El pensamiento moderno se ha centrado casi exclusivamente, a partir de Descartes espe­cialmente, en la consideración de la dimensión racional del ser humano, y la filosofía se ha elaborado fundamentalmente como teo­ría del conocimiento, dejando de lado otros aspectos de la personalidad, como pueden ser los emotivos, volitivos, etc. En consecuencia, la noción de persona varía su significado en la modernidad. Si para Boecio y los medie­vales la persona es el sujeto de la naturaleza, el quien al que le sucede ser un ser humano, la modernidad tiende a ver la persona como el sujeto exclu­sivamente del intelecto y de la voluntad, como un agente racional y libre. Pero las dos concepciones de la persona son diferentes. Porque para Boecio y los medievales, el subsistente individual era el organismo vivo que es el hombre, que es el sujeto del que se predican todas las acciones.
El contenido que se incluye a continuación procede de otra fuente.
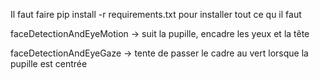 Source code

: Il faut faire pip install -r requirements.txt  pour installer tout ce qu il faut

faceDetectionAndEyeMotion -> suit la pupille, encadre les yeux et la tête

faceDetectionAndEyeGaze -> tente de passer le cadre au vert lorsque la pupille est centrée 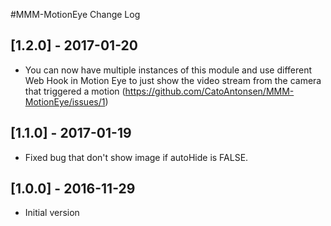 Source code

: #MMM-MotionEye Change Log

## [1.2.0] - 2017-01-20

- You can now have multiple instances of this module and use different Web Hook in Motion Eye to just show the video stream from the camera that triggered a motion (https://github.com/CatoAntonsen/MMM-MotionEye/issues/1)

## [1.1.0] - 2017-01-19

- Fixed bug that don't show image if autoHide is FALSE.

## [1.0.0] - 2016-11-29

- Initial version
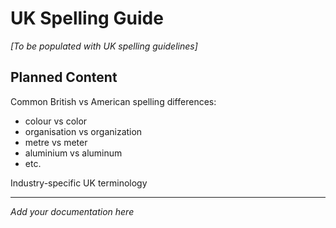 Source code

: # UK Spelling Guide

*[To be populated with UK spelling guidelines]*

## Planned Content

Common British vs American spelling differences:
- colour vs color
- organisation vs organization
- metre vs meter
- aluminium vs aluminum
- etc.

Industry-specific UK terminology

---

*Add your documentation here*
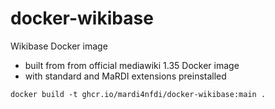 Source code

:# docker-wikibase
Wikibase Docker image 
* built from from official mediawiki 1.35 Docker image
* with standard and MaRDI extensions preinstalled

`docker build -t ghcr.io/mardi4nfdi/docker-wikibase:main .`
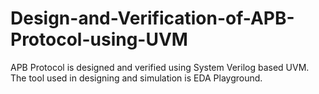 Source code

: # Design-and-Verification-of-APB-Protocol-using-UVM
APB Protocol is designed and verified using System Verilog based UVM. The tool used in designing and simulation is EDA Playground.
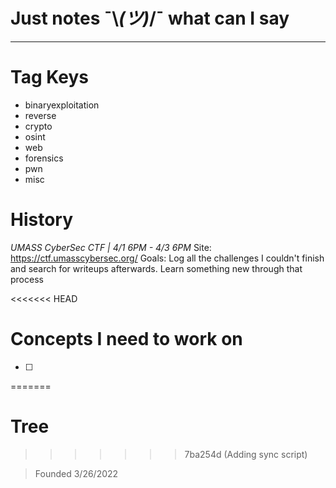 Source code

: # Just notes ¯\\_(ツ)_/¯ what can I say

------
# Tag Keys
- binaryexploitation
- reverse
- crypto
- osint
- web
- forensics
- pwn
- misc

# History

*UMASS CyberSec CTF | 4/1 6PM - 4/3 6PM*
Site: https://ctf.umasscybersec.org/
Goals: Log all the challenges I couldn't finish and search for writeups afterwards. Learn something new through that process

<<<<<<< HEAD
# Concepts I need to work on
- [ ] 
=======

# Tree




>>>>>>> 7ba254d (Adding sync script)


> Founded 3/26/2022

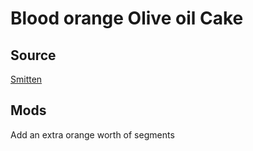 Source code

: # Blood orange Olive oil Cake

## Source

[Smitten](https://smittenkitchen.com/2011/02/blood-orange-olive-oil-cake/)

## Mods

Add an extra orange worth of segments
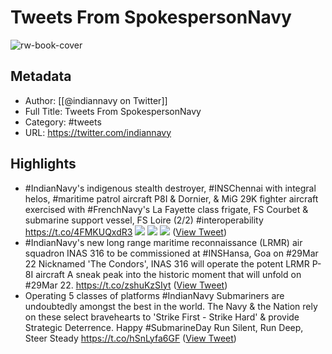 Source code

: # Tweets From SpokespersonNavy

![rw-book-cover](https://pbs.twimg.com/profile_images/1691118941769469952/L9CJcVsi.jpg)

## Metadata
- Author: [[@indiannavy on Twitter]]
- Full Title: Tweets From SpokespersonNavy
- Category: #tweets
- URL: https://twitter.com/indiannavy

## Highlights
- #IndianNavy's indigenous stealth destroyer, #INSChennai with integral helos, #maritime patrol aircraft P8I & Dornier, & MiG 29K fighter aircraft exercised with #FrenchNavy's La Fayette class frigate, FS Courbet & submarine support vessel, FS Loire (2/2)
  #interoperability https://t.co/4FMKUQxdR3
  ![](https://pbs.twimg.com/media/FPa0ng9VkAMvWEF.jpg)
  ![](https://pbs.twimg.com/media/FPa0sRzVgAgEVLr.jpg)
  ![](https://pbs.twimg.com/media/FPa0sTcVsAk1btG.jpg) ([View Tweet](https://twitter.com/indiannavy/status/1510596344716488710))
- #IndianNavy's new long range maritime reconnaissance (LRMR) air squadron INAS 316 to be commissioned at #INSHansa, Goa on #29Mar 22
  Nicknamed 'The Condors', INAS 316 will operate the potent LRMR P-8I aircraft
  A sneak peak into the historic moment that will unfold on
  #29Mar 22. https://t.co/zshuKzSIyt ([View Tweet](https://twitter.com/indiannavy/status/1508068024854753282))
- Operating 5 classes of platforms #IndianNavy Submariners are undoubtedly amongst the best in the world.
  The Navy & the Nation rely on these select bravehearts to
  'Strike First - Strike Hard' &
  provide Strategic Deterrence. 
  Happy #SubmarineDay
  Run Silent, Run Deep, Steer Steady https://t.co/hSnLyfa6GF ([View Tweet](https://twitter.com/indiannavy/status/1336341846872576003))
Para ellos, es el hombre, este cuerpo humano vivo, quien piensa y siente, quien decide y se pone enfermo, quien hace la digestión y quien anda. Mientras que los modernos adoptan una actitud mucho más espiritualista: la persona es el sujeto del pensamiento y de la voluntad, el yo que piensa y quiere, el sujeto de la autoconciencia, con lo que empieza a considerarse a la persona como una autonciencia intelectual y libre, como un yo psicológico y no como un organismo sustancial.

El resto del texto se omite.